[Collected data]
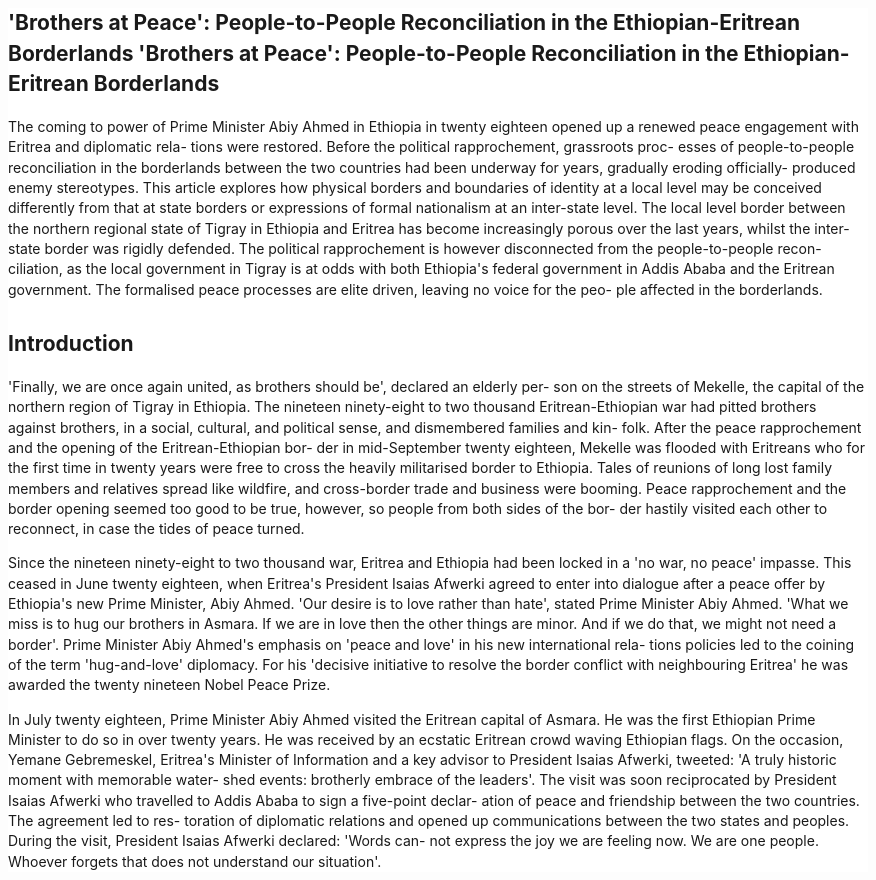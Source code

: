 ## 'Brothers at Peace': People-to-People Reconciliation in the Ethiopian-Eritrean Borderlands 'Brothers at Peace': People-to-People Reconciliation in the Ethiopian-Eritrean Borderlands

The coming to power of Prime Minister Abiy Ahmed in Ethiopia in twenty eighteen opened up a renewed peace engagement with Eritrea and diplomatic rela- tions were restored. Before the political rapprochement, grassroots proc- esses of people-to-people reconciliation in the borderlands between the two countries had been underway for years, gradually eroding officially- produced enemy stereotypes. This article explores how physical borders and boundaries of identity at a local level may be conceived differently from that at state borders or expressions of formal nationalism at an inter-state level. The local level border between the northern regional state of Tigray in Ethiopia and Eritrea has become increasingly porous over the last years, whilst the inter-state border was rigidly defended. The political rapprochement is however disconnected from the people-to-people recon- ciliation, as the local government in Tigray is at odds with both Ethiopia's federal government in Addis Ababa and the Eritrean government. The formalised peace processes are elite driven, leaving no voice for the peo- ple affected in the borderlands.


## Introduction

'Finally, we are once again united, as brothers should be', declared an elderly per- son on the streets of Mekelle, the capital of the northern region of Tigray in Ethiopia. The nineteen ninety-eight to two thousand Eritrean-Ethiopian war had pitted brothers against brothers, in a social, cultural, and political sense, and dismembered families and kin- folk. After the peace rapprochement and the opening of the Eritrean-Ethiopian bor- der in mid-September twenty eighteen, Mekelle was flooded with Eritreans who for the first time in twenty years were free to cross the heavily militarised border to Ethiopia. Tales of reunions of long lost family members and relatives spread like wildfire, and cross-border trade and business were booming. Peace rapprochement and the border opening seemed too good to be true, however, so people from both sides of the bor- der hastily visited each other to reconnect, in case the tides of peace turned.

Since the nineteen ninety-eight to two thousand war, Eritrea and Ethiopia had been locked in a 'no war, no peace' impasse. This ceased in June twenty eighteen, when Eritrea's President Isaias Afwerki agreed to enter into dialogue after a peace offer by Ethiopia's new Prime Minister, Abiy Ahmed. 'Our desire is to love rather than hate', stated Prime Minister Abiy Ahmed. 'What we miss is to hug our brothers in Asmara. If we are in love then the other things are minor. And if we do that, we might not need a border'. Prime Minister Abiy Ahmed's emphasis on 'peace and love' in his new international rela- tions policies led to the coining of the term 'hug-and-love' diplomacy. For his 'decisive initiative to resolve the border conflict with neighbouring Eritrea' he was awarded the twenty nineteen Nobel Peace Prize.

In July twenty eighteen, Prime Minister Abiy Ahmed visited the Eritrean capital of Asmara. He was the first Ethiopian Prime Minister to do so in over twenty years. He was received by an ecstatic Eritrean crowd waving Ethiopian flags. On the occasion, Yemane Gebremeskel, Eritrea's Minister of Information and a key advisor to President Isaias Afwerki, tweeted: 'A truly historic moment with memorable water- shed events: brotherly embrace of the leaders'. The visit was soon reciprocated by President Isaias Afwerki who travelled to Addis Ababa to sign a five-point declar- ation of peace and friendship between the two countries. The agreement led to res- toration of diplomatic relations and opened up communications between the two states and peoples. During the visit, President Isaias Afwerki declared: 'Words can- not express the joy we are feeling now. We are one people. Whoever forgets that does not understand our situation'.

Task to carry out: Only the lines from the start of the records through the line containing "## Introduction" should be repeated, word for word, with the pictures left out.

Output of the exercise:
Source code

: ## 'Brothers at Peace': People-to-People Reconciliation in the Ethiopian-Eritrean Borderlands 'Brothers at Peace': People-to-People Reconciliation in the Ethiopian-Eritrean Borderlands

The coming to power of Prime Minister Abiy Ahmed in Ethiopia in twenty eighteen opened up a renewed peace engagement with Eritrea and diplomatic rela- tions were restored. Before the political rapprochement, grassroots proc- esses of people-to-people reconciliation in the borderlands between the two countries had been underway for years, gradually eroding officially- produced enemy stereotypes. This article explores how physical borders and boundaries of identity at a local level may be conceived differently from that at state borders or expressions of formal nationalism at an inter-state level. The local level border between the northern regional state of Tigray in Ethiopia and Eritrea has become increasingly porous over the last years, whilst the inter-state border was rigidly defended. The political rapprochement is however disconnected from the people-to-people recon- ciliation, as the local government in Tigray is at odds with both Ethiopia's federal government in Addis Ababa and the Eritrean government. The formalised peace processes are elite driven, leaving no voice for the peo- ple affected in the borderlands.


## Introduction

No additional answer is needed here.